Außerdem winken Kinder und grüßen einen mit der süßesten Stimme, die man sich vorstellen kann. Sie lächeln einen an, als hätte man gerade den besten Witz mit ihnen geteilt. Und wenn man großes Glück hat, bieten sie einem an, ein leicht feuchtes Plüschkätzchen namens Colechester zu halten. Kinder können also nicht nur schlecht sein.
Ich spreche ein stilles Gebet, dass mein Baby kein Sitztreter wird. Und dass ich in der Lage sein werde, einen Ersatz für sein oder ihr Lieblingsspielzeug zu kaufen. Außerdem einen Peilsender, damit ich es aufspüren kann, sollte es jemals verloren gehen. Das Spielzeug, nicht das Baby. Ich werde das Baby nicht verlieren.
Apropos Back-up: meins ruft gerade an.
»Hast du schon gekniffen?«, frage ich ins Telefon, während mein Handgepäck sanft hinter mir hergleitet. Ich reihe mich in die Schlange vor dem Taxistand ein. Dann verfalle ich in einen beherzten Vortrag darüber, wie einfach es für Violet sein wird, mich bei der Arbeit zu vertreten.

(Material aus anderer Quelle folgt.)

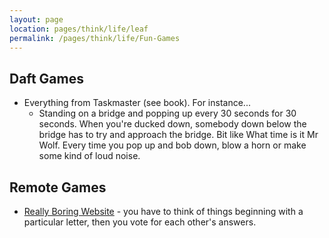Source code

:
```yaml
---
layout: page
location: pages/think/life/leaf
permalink: /pages/think/life/Fun-Games
---
```


## Daft Games

- Everything from Taskmaster (see book). For instance...
    - Standing on a bridge and popping up every 30 seconds for 30 seconds. When you're ducked down, somebody down below the bridge has to try and approach the bridge. Bit like What time is it Mr Wolf. Every time you pop up and bob down, blow a horn or make some kind of loud noise.

## Remote Games

- [Really Boring Website](https://really.boring.website/) - you have to think of things beginning with a particular letter, then you vote for each other's answers.
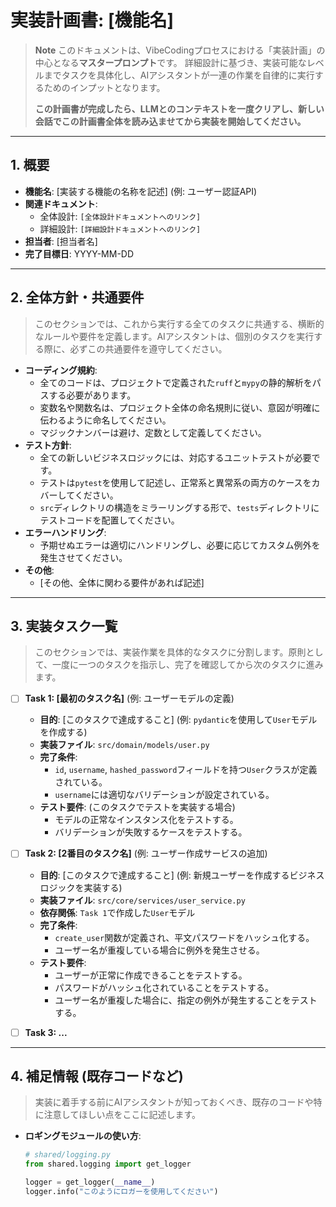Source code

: # 実装計画書: [機能名]

> **Note**
> このドキュメントは、VibeCodingプロセスにおける「実装計画」の中心となる**マスタープロンプト**です。
> 詳細設計に基づき、実装可能なレベルまでタスクを具体化し、AIアシスタントが一連の作業を自律的に実行するためのインプットとなります。
>
> **この計画書が完成したら、LLMとのコンテキストを一度クリアし、新しい会話でこの計画書全体を読み込ませてから実装を開始してください。**

---

## 1. 概要

-   **機能名**: [実装する機能の名称を記述] (例: ユーザー認証API)
-   **関連ドキュメント**:
    -   全体設計: `[全体設計ドキュメントへのリンク]`
    -   詳細設計: `[詳細設計ドキュメントへのリンク]`
-   **担当者**: [担当者名]
-   **完了目標日**: YYYY-MM-DD

---

## 2. 全体方針・共通要件

> このセクションでは、これから実行する全てのタスクに共通する、横断的なルールや要件を定義します。AIアシスタントは、個別のタスクを実行する際に、必ずこの共通要件を遵守してください。

-   **コーディング規約**:
    -   全てのコードは、プロジェクトで定義された`ruff`と`mypy`の静的解析をパスする必要があります。
    -   変数名や関数名は、プロジェクト全体の命名規則に従い、意図が明確に伝わるように命名してください。
    -   マジックナンバーは避け、定数として定義してください。
-   **テスト方針**:
    -   全ての新しいビジネスロジックには、対応するユニットテストが必要です。
    -   テストは`pytest`を使用して記述し、正常系と異常系の両方のケースをカバーしてください。
    -   `src`ディレクトリの構造をミラーリングする形で、`tests`ディレクトリにテストコードを配置してください。
-   **エラーハンドリング**:
    -   予期せぬエラーは適切にハンドリングし、必要に応じてカスタム例外を発生させてください。
-   **その他**:
    -   [その他、全体に関わる要件があれば記述]

---

## 3. 実装タスク一覧

> このセクションでは、実装作業を具体的なタスクに分割します。原則として、一度に一つのタスクを指示し、完了を確認してから次のタスクに進みます。

-   [ ] **Task 1: [最初のタスク名]** (例: ユーザーモデルの定義)
    -   **目的**: [このタスクで達成すること] (例: `pydantic`を使用して`User`モデルを作成する)
    -   **実装ファイル**: `src/domain/models/user.py`
    -   **完了条件**:
        -   `id`, `username`, `hashed_password`フィールドを持つ`User`クラスが定義されている。
        -   `username`には適切なバリデーションが設定されている。
    -   **テスト要件**: (このタスクでテストを実装する場合)
        -   モデルの正常なインスタンス化をテストする。
        -   バリデーションが失敗するケースをテストする。

-   [ ] **Task 2: [2番目のタスク名]** (例: ユーザー作成サービスの追加)
    -   **目的**: [このタスクで達成すること] (例: 新規ユーザーを作成するビジネスロジックを実装する)
    -   **実装ファイル**: `src/core/services/user_service.py`
    -   **依存関係**: `Task 1`で作成した`User`モデル
    -   **完了条件**:
        -   `create_user`関数が定義され、平文パスワードをハッシュ化する。
        -   ユーザー名が重複している場合に例外を発生させる。
    -   **テスト要件**:
        -   ユーザーが正常に作成できることをテストする。
        -   パスワードがハッシュ化されていることをテストする。
        -   ユーザー名が重複した場合に、指定の例外が発生することをテストする。

-   [ ] **Task 3: ...**

---

## 4. 補足情報 (既存コードなど)

> 実装に着手する前にAIアシスタントが知っておくべき、既存のコードや特に注意してほしい点をここに記述します。

-   **ロギングモジュールの使い方**:
    ```python
    # shared/logging.py
    from shared.logging import get_logger

    logger = get_logger(__name__)
    logger.info("このようにロガーを使用してください")
    ```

Ach ja, was das betrifft. Kyle von dem Baby zu erzählen – kurz: Plan B –, begann damit, meine Schwester aus meinem Haus zu bekommen. Das klingt schlimmer, als es ist. Ich liebe Violet. Mehr als jeden anderen Menschen auf der Welt. Deshalb muss ich sie beschützen, indem ich sie loswerde.
Violet und ich sind übrigens eineiige Zwillinge. Sie ist gerade ein bisschen in Panik, weil ich sie gebeten habe, diese Woche für mich bei der Arbeit einzuspringen. Na gut, wenn wir es genau nehmen, habe ich sie gebeten, sich eine Woche lang für mich auszugeben. Was sich schlimmer anhört, als es ist. Oder ist es genau so schlimm, wie es klingt? Klar, etwas verrückt, aber auch eine wirklich tolle Idee.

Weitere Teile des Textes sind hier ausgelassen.